Recuerdo el primer viaje que hice con él. Fuimos a la región de Oromía, en Etiopía. Miles de niños sufrían desnutrición aguda severa. MSF había montado un hospital de campaña para frenar las consecuencias de la hambruna. Era la primera vez que yo trabajaba en una crisis nutricional. Había visto fotografías, había leído sobre la situación que sufría Etiopía en aquel momento, pero nada me había preparado para ver y fotografiar lo que significaba una crisis de aquella magnitud. Yo tenía 22 años, me sentía insegura, era inexperta y no sabía si sería capaz de hacer un trabajo digno en una situación como aquella.

Tomasi me dio la primera lección en el aeropuerto, antes de empezar el viaje. Yo iba acompañada por mis padres, con una maleta en la que llevaba el equipo y otra con toda la ropa. Cuando Tomasi me vio, empezó a gesticular, como siempre hace, y me hizo reducir todo el equipaje a una sola maleta de mano. «No embarques nunca la maleta cuando viajes. ¿Qué pasa si te la pierden? No podemos permitirnos el lujo de estar tres días en la capital del país esperando a que llegue tu maleta perdida», me dijo. Mis padres se fueron con más equipaje del que yo me llevaba a Etiopía.

Aquello hizo que todavía me pusiera más nerviosa: era el primer contacto y ya había hecho algo mal. Pero al subir al avión me tranquilicé. El gran Tomasi, el hombre que tantos viajes había hecho a lo largo de su carrera, se pone histérico cuando vuela, hasta el punto de que debe medicarse. Eso me relajó: Tomasi era vulnerable al avión. Luego, con el tiempo, descubrí su obsesión por el transporte aéreo. En el despacho usaba una pantalla solo para controlar el tráfico aéreo mundial a diario. Un fotógrafo con espíritu de controlador aéreo.

Para Tomasi, la situación con la que nos encontramos en Etiopía no era nueva. Había visto cosas similares en Níger, Somalia, la India… Pero se le veía profundamente dolido e indignado. Se paseaba por el hospital con su cámara colgada del cuello, agachado, sonriendo, hablando, a veces cantando, intentando fotografiar no solo las consecuencias directas de la hambruna en aquellos diminutos cuerpos, sino las miradas, los sentimientos. Intentaba captar aquello que solo ve quien mira desde el corazón. La ventaja que tiene Tomasi es que él solo sabe mirar de esa manera.

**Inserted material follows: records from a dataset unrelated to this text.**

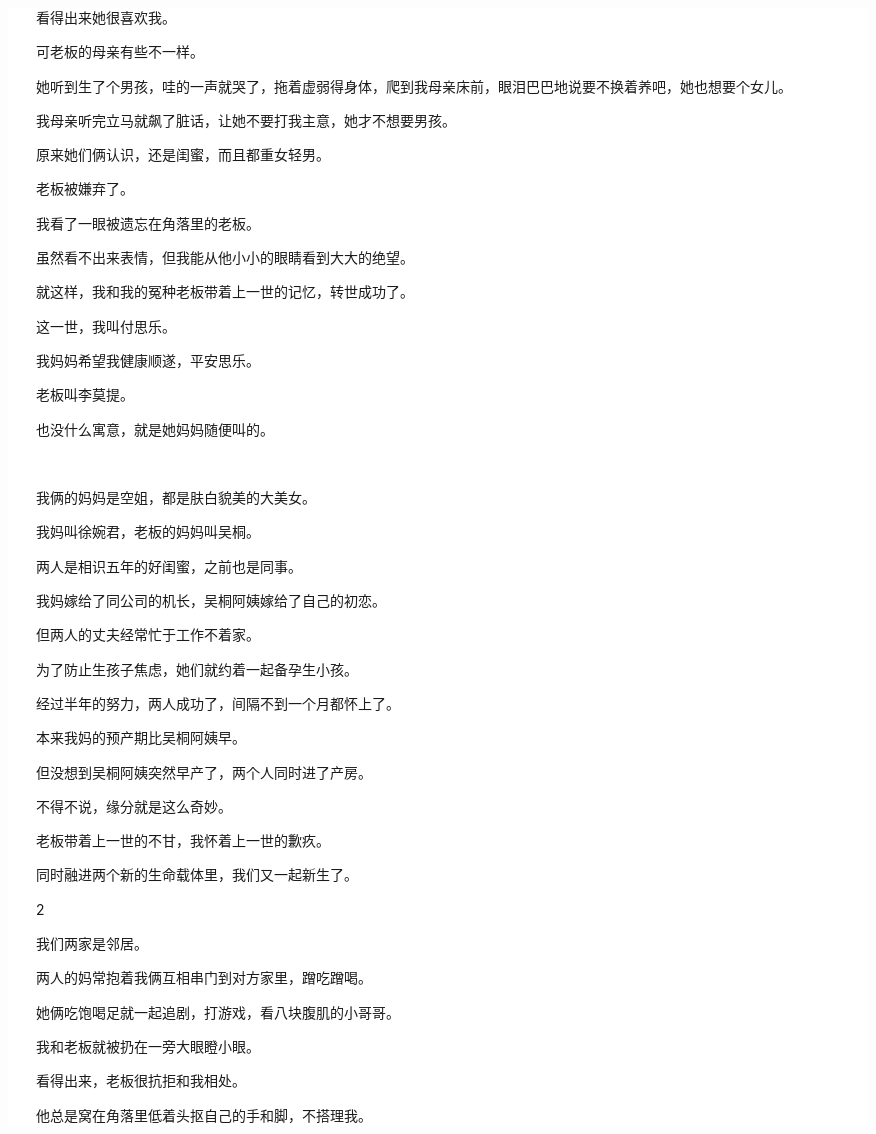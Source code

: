 &emsp;&emsp;看得出来她很喜欢我。  
  
&emsp;&emsp;可老板的母亲有些不一样。  
  
&emsp;&emsp;她听到生了个男孩，哇的一声就哭了，拖着虚弱得身体，爬到我母亲床前，眼泪巴巴地说要不换着养吧，她也想要个女儿。  
  
&emsp;&emsp;我母亲听完立马就飙了脏话，让她不要打我主意，她才不想要男孩。  
  
&emsp;&emsp;原来她们俩认识，还是闺蜜，而且都重女轻男。  
  
&emsp;&emsp;老板被嫌弃了。  
  
&emsp;&emsp;我看了一眼被遗忘在角落里的老板。  
  
&emsp;&emsp;虽然看不出来表情，但我能从他小小的眼睛看到大大的绝望。  
  
&emsp;&emsp;就这样，我和我的冤种老板带着上一世的记忆，转世成功了。  
  
&emsp;&emsp;这一世，我叫付思乐。  
  
&emsp;&emsp;我妈妈希望我健康顺遂，平安思乐。  
  
&emsp;&emsp;老板叫李莫提。  
  
&emsp;&emsp;也没什么寓意，就是她妈妈随便叫的。  
  
&emsp;&emsp;   
  
&emsp;&emsp;我俩的妈妈是空姐，都是肤白貌美的大美女。  
  
&emsp;&emsp;我妈叫徐婉君，老板的妈妈叫吴桐。  
  
&emsp;&emsp;两人是相识五年的好闺蜜，之前也是同事。  
  
&emsp;&emsp;我妈嫁给了同公司的机长，吴桐阿姨嫁给了自己的初恋。  
  
&emsp;&emsp;但两人的丈夫经常忙于工作不着家。  
  
&emsp;&emsp;为了防止生孩子焦虑，她们就约着一起备孕生小孩。  
  
&emsp;&emsp;经过半年的努力，两人成功了，间隔不到一个月都怀上了。  
  
&emsp;&emsp;本来我妈的预产期比吴桐阿姨早。  
  
&emsp;&emsp;但没想到吴桐阿姨突然早产了，两个人同时进了产房。  
  
&emsp;&emsp;不得不说，缘分就是这么奇妙。  
  
&emsp;&emsp;老板带着上一世的不甘，我怀着上一世的歉疚。  
  
&emsp;&emsp;同时融进两个新的生命载体里，我们又一起新生了。  
  
&emsp;&emsp;2  
  
&emsp;&emsp;我们两家是邻居。  
  
&emsp;&emsp;两人的妈常抱着我俩互相串门到对方家里，蹭吃蹭喝。  
  
&emsp;&emsp;她俩吃饱喝足就一起追剧，打游戏，看八块腹肌的小哥哥。  
  
&emsp;&emsp;我和老板就被扔在一旁大眼瞪小眼。  
  
&emsp;&emsp;看得出来，老板很抗拒和我相处。  
  
&emsp;&emsp;他总是窝在角落里低着头抠自己的手和脚，不搭理我。  
  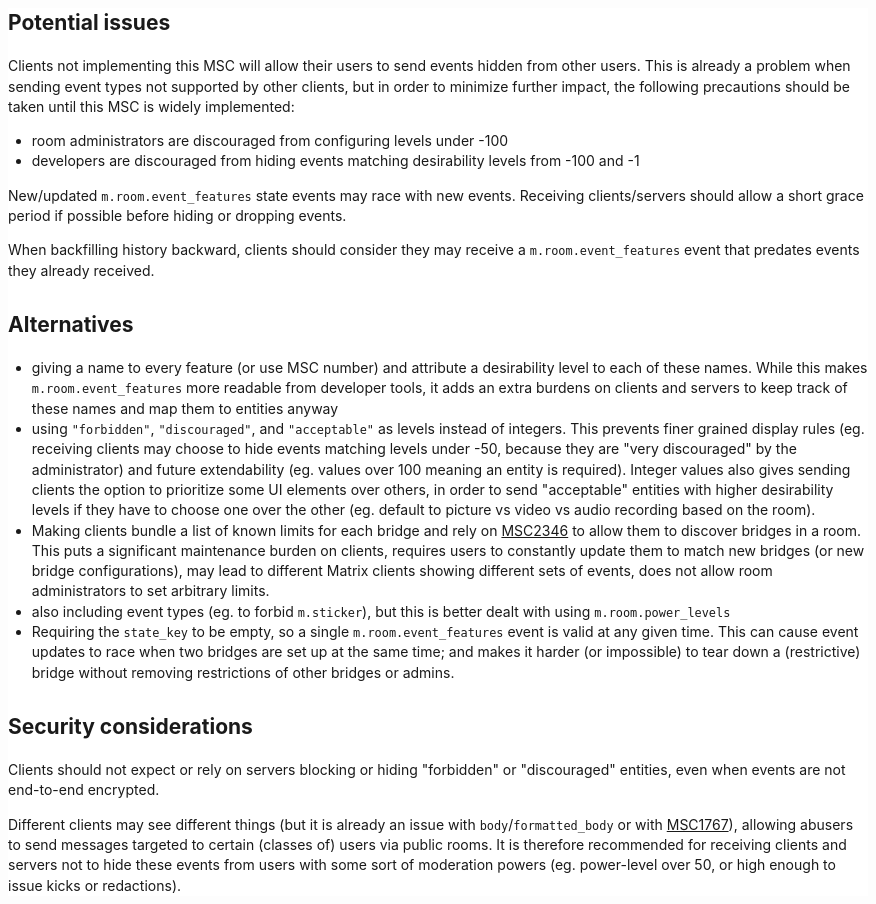 
## Potential issues

Clients not implementing this MSC will allow their users to send events hidden from other users.
This is already a problem when sending event types not supported by other clients, but in order
to minimize further impact, the following precautions should be taken until this MSC is widely
implemented:

- room administrators are discouraged from configuring levels under -100
- developers are discouraged from hiding events matching desirability levels from -100 and -1

New/updated `m.room.event_features` state events may race with new events.
Receiving clients/servers should allow a short grace period if possible before hiding
or dropping events.

When backfilling history backward, clients should consider they may receive a
`m.room.event_features` event that predates events they already received.


## Alternatives

- giving a name to every feature (or use MSC number) and attribute a desirability level to each
  of these names. While this makes `m.room.event_features` more readable from developer tools,
  it adds an extra burdens on clients and servers to keep track of these names and map them to
  entities anyway
- using `"forbidden"`, `"discouraged"`, and `"acceptable"` as levels instead of integers.
  This prevents finer grained display rules (eg. receiving clients may choose to hide events matching
  levels under -50, because they are "very discouraged" by the administrator) and future
  extendability (eg. values over 100 meaning an entity is required).
  Integer values also gives sending clients the option to prioritize some UI elements over others,
  in order to send "acceptable" entities with higher desirability levels if they have to choose
  one over the other (eg. default to picture vs video vs audio recording based on the room).
- Making clients bundle a list of known limits for each bridge and rely on [MSC2346][MSC2346]
  to allow them to discover bridges in a room.
  This puts a significant maintenance burden on clients, requires users to constantly update
  them to match new bridges (or new bridge configurations), may lead to different Matrix clients
  showing different sets of events, does not allow room administrators to set arbitrary limits.
- also including event types (eg. to forbid `m.sticker`), but this is better dealt with using
  `m.room.power_levels`
- Requiring the `state_key` to be empty, so a single `m.room.event_features` event is valid
  at any given time. This can cause event updates to race when two bridges are set up at the
  same time; and makes it harder (or impossible) to tear down a (restrictive) bridge without
  removing restrictions of other bridges or admins.


## Security considerations

Clients should not expect or rely on servers blocking or hiding "forbidden" or "discouraged"
entities, even when events are not end-to-end encrypted.

Different clients may see different things (but it is already an issue with `body`/`formatted_body`
or with [MSC1767][MSC1767]), allowing abusers to send messages targeted to certain (classes of) users
via public rooms.
It is therefore recommended for receiving clients and servers not to hide these events from
users with some sort of moderation powers (eg. power-level over 50, or high enough to issue
kicks or redactions).


[MSC1767]: https://github.com/matrix-org/matrix-spec-proposals/pull/1767
[MSC2346]: https://github.com/matrix-org/matrix-spec-proposals/pull/2346
[MSC2346]: https://github.com/matrix-org/matrix-spec-proposals/pull/2346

Yo estaba en shock al ver cómo se apagaban las miradas de algunos pequeños. No me atrevía apenas a levantar la cámara, aunque sabía que debía hacerlo, debía capturar lo que veía: para eso estaba yo también allí. Finalmente, más preocupada por mi sentimiento de impotencia que por lo que estaba pasando en aquel hospital en Etiopía, decidí empezar a fotografiar, pero justo en el momento en que iba a disparar, Tomasi me frenó, me agarró la cámara y me dijo: «No te olvides nunca de que quien está frente a ti merece respeto. Mira a la gente a los ojos antes de fotografiar». Aquella frase me ha perseguido desde entonces.

Con los años, Tomasi dejó de ser Tomasi para mí, y se convirtió en «el Sheriff». Porque tampoco es exactamente un maestro para mí: es amigo, es familia y es uno de los culpables de que yo me dedique a este maravilloso oficio. Tomasi me hizo entender que la fotografía, aquella que cuenta historias, va mucho más allá del disparo: es compromiso, es pasión y es, sobre todo, respeto.